Jetzt sind wir an einem Punkt angelangt, an dem wir versuchen, diesen Begriff zu definieren und ihn für die alltägliche Arbeit nutzbar zu machen. Also, wie lässt sich ein Austausch zwischen verschiedenen communities herstellen?

Gras: Ich denke, der positive Aspekt dieses Themas ist, dass es viele Trainings gibt, in denen darüber reflektiert wird, wie Menschen mit einer Migrationsgeschichte besser einbezogen werden können. Ein Problem ist jedoch, dass es sehr viele Organisationen gibt, die mit Jugendlichen arbeiten, die eine Migrationsgeschichte haben – doch die Jugendlichen selbst sind nicht vertreten.

Wenn man Trainings wie dieses durchführt, wenn man sich direkt an die communities wendet, dann hat man eine Mischung von beiden. Und das ist es, was wir wollen.

JfE: Das bedeutet, dass "cross-community-work" kein festgeschriebener, sondern ein flexibler Begriff ist?

Pyykkönen: Ja. Nach dem Training haben wir in unserem Team darüber diskutiert, dass wir uns dem Begriff angenähert haben. Wir haben ihm einen Rahmen gegeben, trotzdem hat jeder weiterhin seine eigenen Ideen.

Ich denke, dass es keiner festgeschriebenen Definition des Begriffs bedarf. Wir brauchen eher eine individuelle Auseinandersetzung mit ihm. Auf diese Weise wird sich die eigene Arbeit vielleicht schon ein bisschen mehr am Gedanken der cross-community orientieren.

JfE:  Worin bestehen eurer Erfahrung nach die Schwierigkeiten für die europäische Jugendarbeit "Migrantenselbstorganisationen" zu erreichen?

Pyykkönen: Die Organisationen, mit denen wir zusammenarbeiten möchten, haben oftmals ganz andere Probleme als über internationale Belange nachzudenken. Viele sind damit ausgelastet, als Organisation zu funktionieren. Das ist in Deutschland, Finnland und Schweden gleichermaßen der Fall.

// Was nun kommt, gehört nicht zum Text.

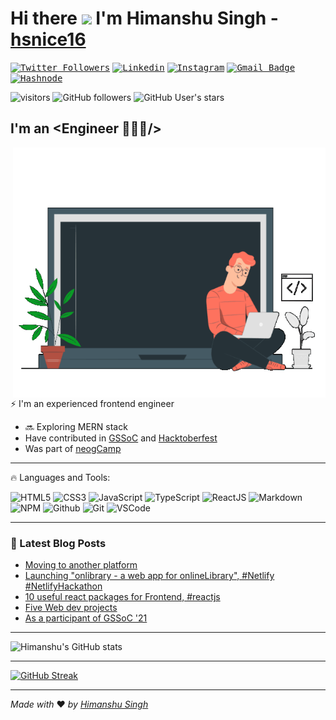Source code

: # Hi there <img src="https://media.giphy.com/media/hvRJCLFzcasrR4ia7z/giphy.gif" width="40px"> I'm Himanshu Singh - [hsnice16][linkedin] 
 
<!-- Social -->

<kbd>[![Twitter Followers](https://img.shields.io/twitter/follow/hsnice16?color=1DA1F2&logo=twitter&style=flat)](https://twitter.com/intent/follow?original_referer=https%3A%2F%2Fgithub.com%2Fhsnice16&screen_name=hsnice16)</kbd>
<kbd>[![Linkedin](https://img.shields.io/badge/-hsnice16-blue?style=flat&logo=linkedin&logoColor=white&link=https://www.linkedin.com/in/hsnice16/)](https://www.linkedin.com/in/hsnice16/)</kbd>
<kbd>[![Instagram](https://img.shields.io/badge/-hsnice16-purple?style=flat&logo=instagram&logoColor=white&link=https://instagram.com/hsnice16/)](https://instagram.com/hsnice16)</kbd>
<kbd>[![Gmail Badge](https://img.shields.io/badge/-hsnice16@gmail.com-c14438?style=flat&logo=gmail&logoColor=white&link=mailto:hsnice16@gmail.com)](mailto:hsnice16@gmail.com)</kbd>
<kbd>[![Hashnode](https://img.shields.io/badge/-himanshu's%20blog-2962FF?logo=hashnode&logoColor=white)](https://dynamicprogrammer.hashnode.dev/)</kbd>

<!-- Github Profile -->
![visitors](https://visitor-badge.glitch.me/badge?page_id=hsnice16.hsnice16)
![GitHub followers](https://img.shields.io/github/followers/hsnice16?style=social)
![GitHub User's stars](https://img.shields.io/github/stars/hsnice16?affiliations=OWNER%2CCOLLABORATOR%2CORGANIZATION_MEMBER&style=social)

## I'm an <Engineer 🧑🏻‍💻/> 

<div align="top">
  <img align="right" src="home_anime.gif" width="500" height="400" />
</div>

⚡ I'm an experienced frontend engineer
- 🔜 Exploring MERN stack
- Have contributed in [GSSoC](https://gssoc.girlscript.tech/) and [Hacktoberfest](https://hacktoberfest.com/)
- Was part of [neogCamp](https://neog.camp/)

---

🔥 Languages and Tools:
  
![HTML5](https://img.shields.io/badge/-HTML5-E34F26?logo=html5&logoColor=white)
![CSS3](https://img.shields.io/badge/-CSS3-1572B6?logo=css3&logoColor=white)
![JavaScript](https://img.shields.io/badge/JavaScript-323330?style=flat&logo=javascript&logoColor=F7DF1E)
![TypeScript](https://img.shields.io/badge/TypeScript-007ACC?style=flat&logo=typescript&logoColor=white)
![ReactJS](https://img.shields.io/badge/ReactJS-20232A?style=flat&logo=react&logoColor=61DAFB)
![Markdown](https://img.shields.io/badge/-Markdown-181717?logo=markdown&logoColor=white)
![NPM](https://img.shields.io/badge/-npm-CB3837?logo=npm&logoColor=white)
![Github](https://img.shields.io/badge/-Github-181717?logo=github&logoColor=white)
![Git](https://img.shields.io/badge/-Git-F05032?logo=git&logoColor=white)
![VSCode](https://img.shields.io/badge/-Visual%20Studio%20Code-0078d7?logo=visualstudiocode&logoColor=white)

---

### 📕 Latest Blog Posts

<!-- BLOG-POST-LIST:START -->
- [Moving to another platform](https://dynamicprogrammer.hashnode.dev/moving-to-another-platform)
- [Launching &quot;onlibrary - a web app for onlineLibrary&quot;, #Netlify #NetlifyHackathon](https://dynamicprogrammer.hashnode.dev/onlibrary-a-web-app-for-onlinelibrary)
- [10 useful react packages for Frontend, #reactjs](https://dynamicprogrammer.hashnode.dev/10-useful-react-packages-for-frontend-reactjs)
- [Five Web dev projects](https://dynamicprogrammer.hashnode.dev/five-web-dev-projects)
- [As a participant of GSSoC &#39;21](https://dynamicprogrammer.hashnode.dev/as-a-participant-of-gssoc-21)
<!-- BLOG-POST-LIST:END -->

---

![Himanshu's GitHub stats](https://github-readme-stats.vercel.app/api?username=hsnice16&hide=issues,contribs&show_icons=true&theme=radical)

---

[![GitHub Streak](http://github-readme-streak-stats.herokuapp.com?user=hsnice16&theme=radical&date_format=M%20j%5B%2C%20Y%5D)](https://git.io/streak-stats)

---

*Made with* ♥️ *by [Himanshu Singh][linkedin]*

[twitter]: https://twitter.com/hsnice16
[instagram]: https://instagram.com/hsnice16
[linkedin]: https://www.linkedin.com/in/hsnice16/
[blog]: https://dynamicprogrammer.hashnode.dev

Gras: Ich denke, dass ein Training wie "Across the line" Menschen motiviert, sich mehr mit diesem Thema auseinanderzusetzen. So gibt es zum Beispiel in Finnland eine große Somali-Community und in unserem Training hatten wir zwei Personen aus dieser community dabei. Allein ihre Teilnahme am Training ist ein sehr großer Erfolg, denn auch diese community hat andere Probleme zu bewältigen. Doch der Austausch mit Organisationen aus ganz Europa kann ihnen wichtige Impulse für die eigene Arbeit geben.

JfE: Neben der inhaltlichen Fortbildung, die ein solches Trainings bietet, profitieren  die die Teilnehmenden also vor allem vom persönlichen Austausch untereinander?

Pyykkönen: Ja. Austausch und Vernetzung ist der erste Schritt hin zu europäischen Projekten. Wir sind dazu geneigt, unmittelbar Ergebnisse geliefert bekommen zu wollen. Aber vor allem in der Arbeit mit Jugendlichen, die keinen leichten Zugang zu europäischen Projekten haben, benötigt es Zeit, um sie einzubeziehen.

Oftmals hören wir erst zwei Jahre später von Leuten, mit denen wir ein Training durchgeführt haben, dass sie nun bereit zu mehr seien. Es ist aber wichtig, diese Zeit zu geben, weil es sich positiv auf die Qualität der Projekte auswirkt.

(Das Interview führte Lisa Brüßler im Auftrag von JUGEND für Europa.)